# Task directions:
Check the entries below for lines with "just"; report only how many there are.

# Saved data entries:

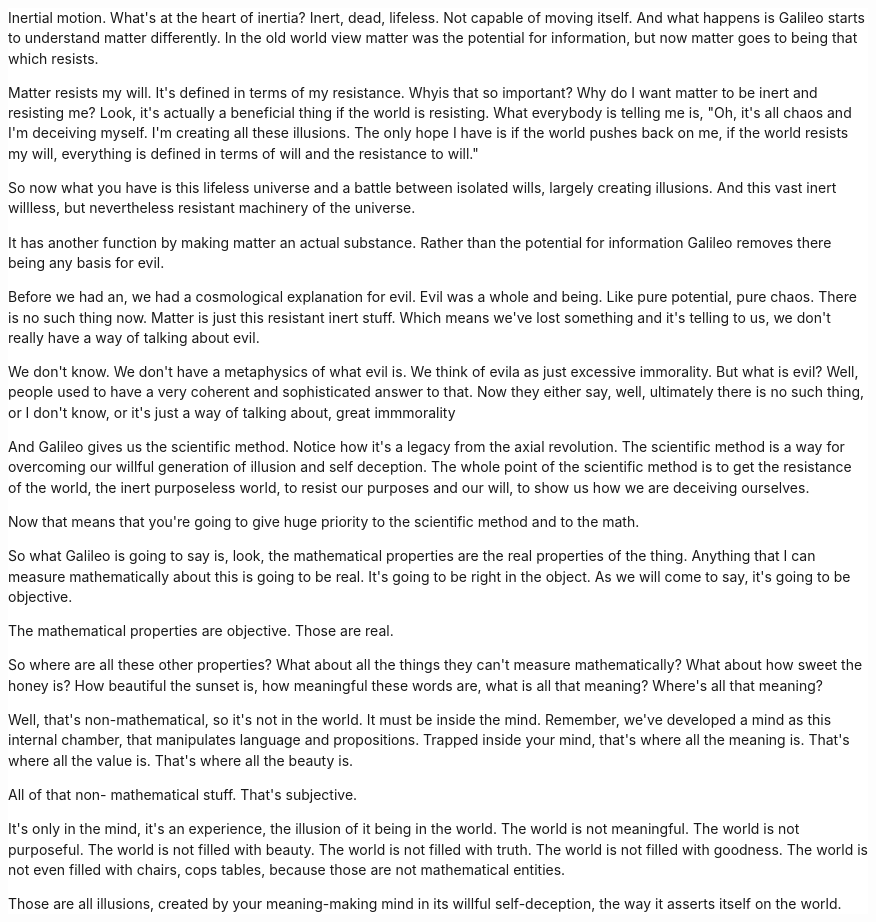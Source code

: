 Inertial motion. What's at the heart of inertia? Inert, dead, lifeless. Not capable of moving itself. And what happens is Galileo starts to understand matter differently. In the old world view matter was the potential for information, but now matter goes to being that which resists.

Matter resists my will. It's defined in terms of my resistance. Whyis that so important? Why do I want matter to be inert and resisting me? Look, it's actually a beneficial thing if the world is resisting. What everybody is telling me is, "Oh, it's all chaos and I'm deceiving myself. I'm creating all these illusions. The only hope I have is if the world pushes back on me, if the world resists my will, everything is defined in terms of will and the resistance to will."

So now what you have is this lifeless universe and a battle between isolated wills, largely creating illusions. And this vast inert willless, but nevertheless resistant machinery of the universe.

It has another function by making matter an actual substance. Rather than the potential for information Galileo removes there being any basis for evil.

Before we had an, we had a cosmological explanation for evil. Evil was a whole and being. Like pure potential, pure chaos. There is no such thing now. Matter is just this resistant inert stuff. Which means we've lost something and it's telling to us, we don't really have a way of talking about evil.

We don't know. We don't have a metaphysics of what evil is. We think of evila as just excessive immorality. But what is evil? Well, people used to have a very coherent and sophisticated answer to that. Now they either say, well, ultimately there is no such thing, or I don't know, or it's just a way of talking about, great immmorality

And Galileo gives us the scientific method. Notice how it's a legacy from the axial revolution. The scientific method is a way for overcoming our willful generation of illusion and self deception. The whole point of the scientific method is to get the resistance of the world, the inert purposeless world, to resist our purposes and our will, to show us how we are deceiving ourselves.

Now that means that you're going to give huge priority to the scientific method and to the math.

So what Galileo is going to say is, look, the mathematical properties are the real properties of the thing.  Anything that I can measure mathematically about this is going to be real. It's going to be right in the object. As we will come to say, it's going to be objective.

The mathematical properties are objective. Those are real.

So where are all these other properties? What about all the things they can't measure mathematically? What about how sweet the honey is? How beautiful the sunset is, how meaningful these words are, what is all that meaning? Where's all that meaning?

Well, that's non-mathematical, so it's not in the world. It must be inside the mind. Remember, we've developed a mind as this internal chamber, that manipulates language and propositions. Trapped inside your mind, that's where all the meaning is. That's where all the value is. That's where all the beauty is. 

All of that non- mathematical stuff. That's subjective.

It's only in the mind, it's an experience, the illusion of it being in the world. The world is not meaningful. The world is not purposeful. The world is not filled with beauty. The world is not filled with truth. The world is not filled with goodness. The world is not even filled with chairs, cops tables, because those are not mathematical entities.

Those are all illusions, created by your meaning-making mind in its willful self-deception, the way it asserts itself on the world.
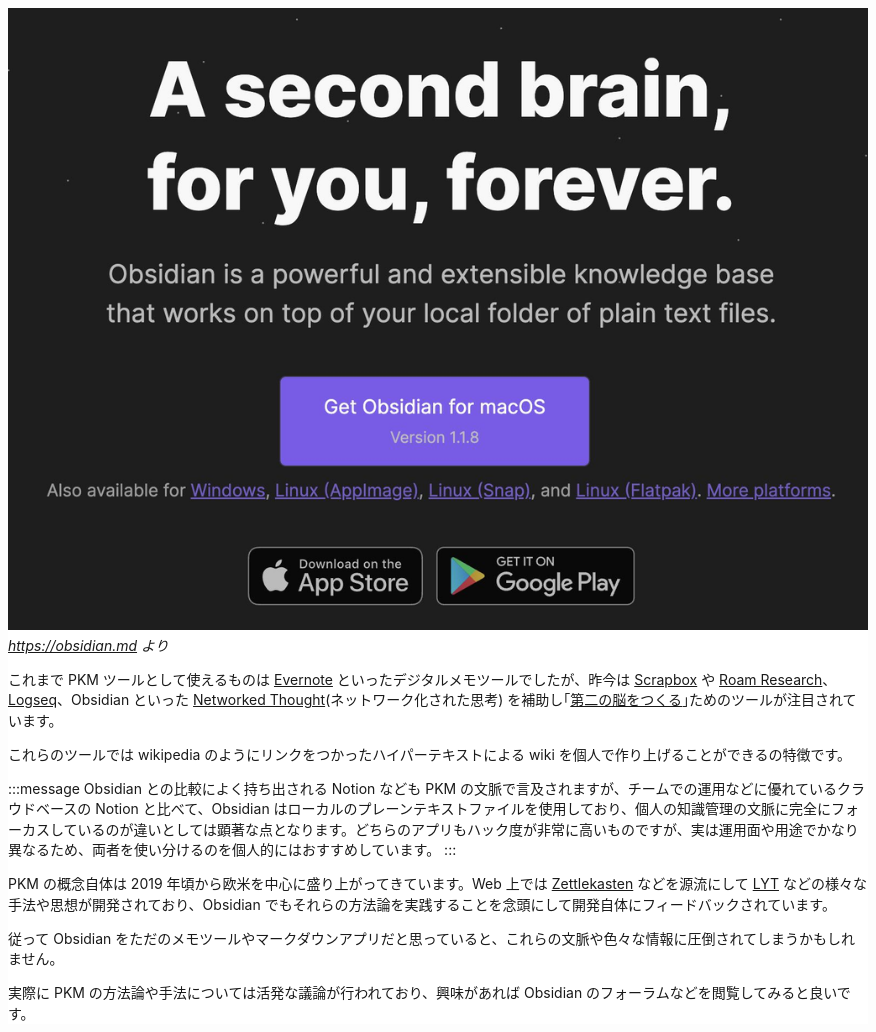 ![エディタ画像](/images/oz/img_oz-official-page-start.jpg)*https://obsidian.md より*

これまで PKM ツールとして使えるものは [Evernote](https://evernote.com/intl/jp) といったデジタルメモツールでしたが、昨今は [Scrapbox](https://scrapbox.io/product) や [Roam Research](https://roamresearch.com/)、[Logseq](https://logseq.com/)、Obsidian といった [Networked Thought](https://nesslabs.com/networked-thinking)(ネットワーク化された思考) を補助し｢[第二の脳をつくる](https://www.buildingasecondbrain.com/)｣ためのツールが注目されています。

これらのツールでは wikipedia のようにリンクをつかったハイパーテキストによる wiki を個人で作り上げることができるの特徴です。

:::message
Obsidian との比較によく持ち出される Notion なども PKM の文脈で言及されますが、チームでの運用などに優れているクラウドベースの Notion と比べて、Obsidian はローカルのプレーンテキストファイルを使用しており、個人の知識管理の文脈に完全にフォーカスしているのが違いとしては顕著な点となります。どちらのアプリもハック度が非常に高いものですが、実は運用面や用途でかなり異なるため、両者を使い分けるのを個人的にはおすすめしています。
:::

PKM の概念自体は 2019 年頃から欧米を中心に盛り上がってきています。Web 上では [Zettlekasten](https://zettelkasten.de/posts/luhmanns-second-zettelkasten/) などを源流にして [LYT](https://notes.linkingyourthinking.com/LYT+Kit) などの様々な手法や思想が開発されており、Obsidian でもそれらの方法論を実践することを念頭にして開発自体にフィードバックされています。

従って Obsidian をただのメモツールやマークダウンアプリだと思っていると、これらの文脈や色々な情報に圧倒されてしまうかもしれません。

実際に PKM の方法論や手法については活発な議論が行われており、興味があれば Obsidian のフォーラムなどを閲覧してみると良いです。
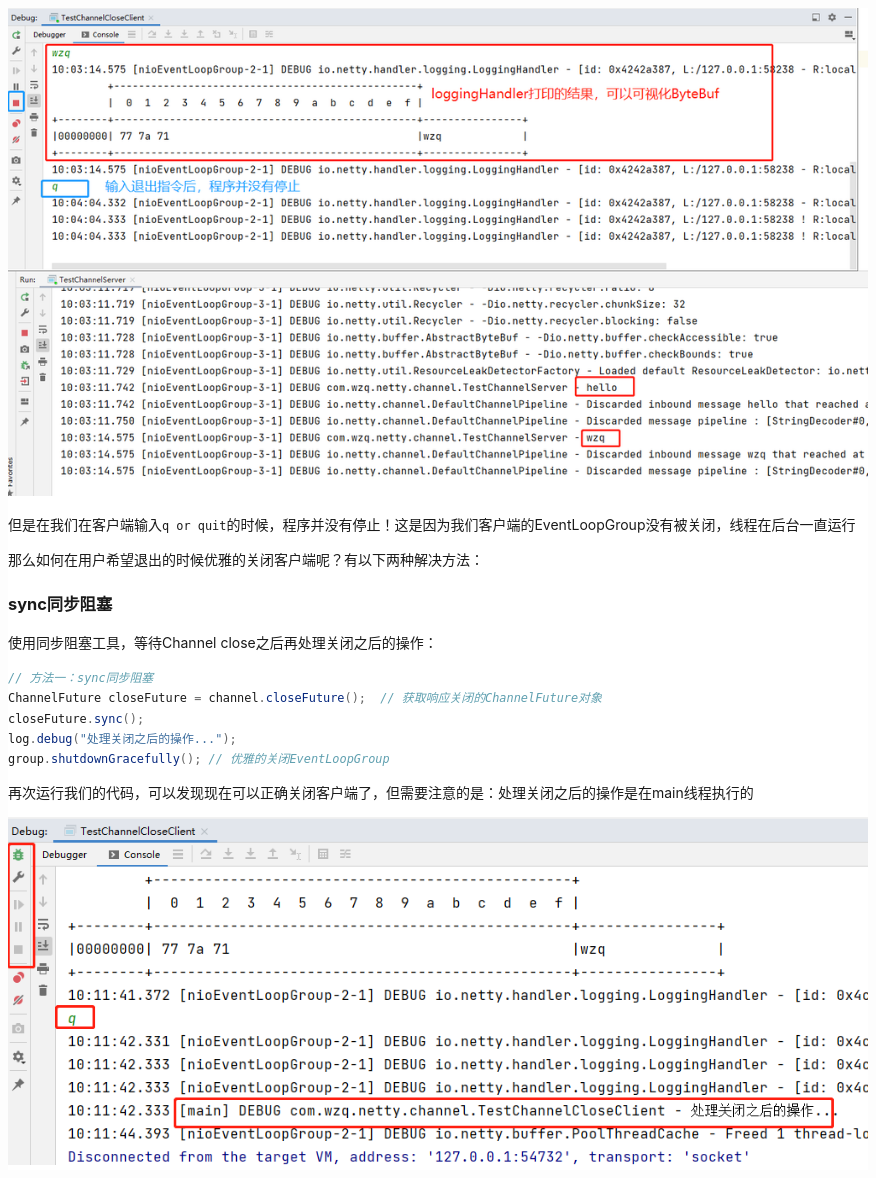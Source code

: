 ![image-20221119100516358](img/image-20221119100516358.png)

但是在我们在客户端输入`q or quit`的时候，程序并没有停止！这是因为我们客户端的EventLoopGroup没有被关闭，线程在后台一直运行

那么如何在用户希望退出的时候优雅的关闭客户端呢？有以下两种解决方法：

### sync同步阻塞

使用同步阻塞工具，等待Channel close之后再处理关闭之后的操作：

```java
// 方法一：sync同步阻塞
ChannelFuture closeFuture = channel.closeFuture();  // 获取响应关闭的ChannelFuture对象
closeFuture.sync();
log.debug("处理关闭之后的操作...");
group.shutdownGracefully(); // 优雅的关闭EventLoopGroup
```

再次运行我们的代码，可以发现现在可以正确关闭客户端了，但需要注意的是：处理关闭之后的操作是在main线程执行的

![image-20221119101207063](img/image-20221119101207063.png)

# Answer to this problem:
2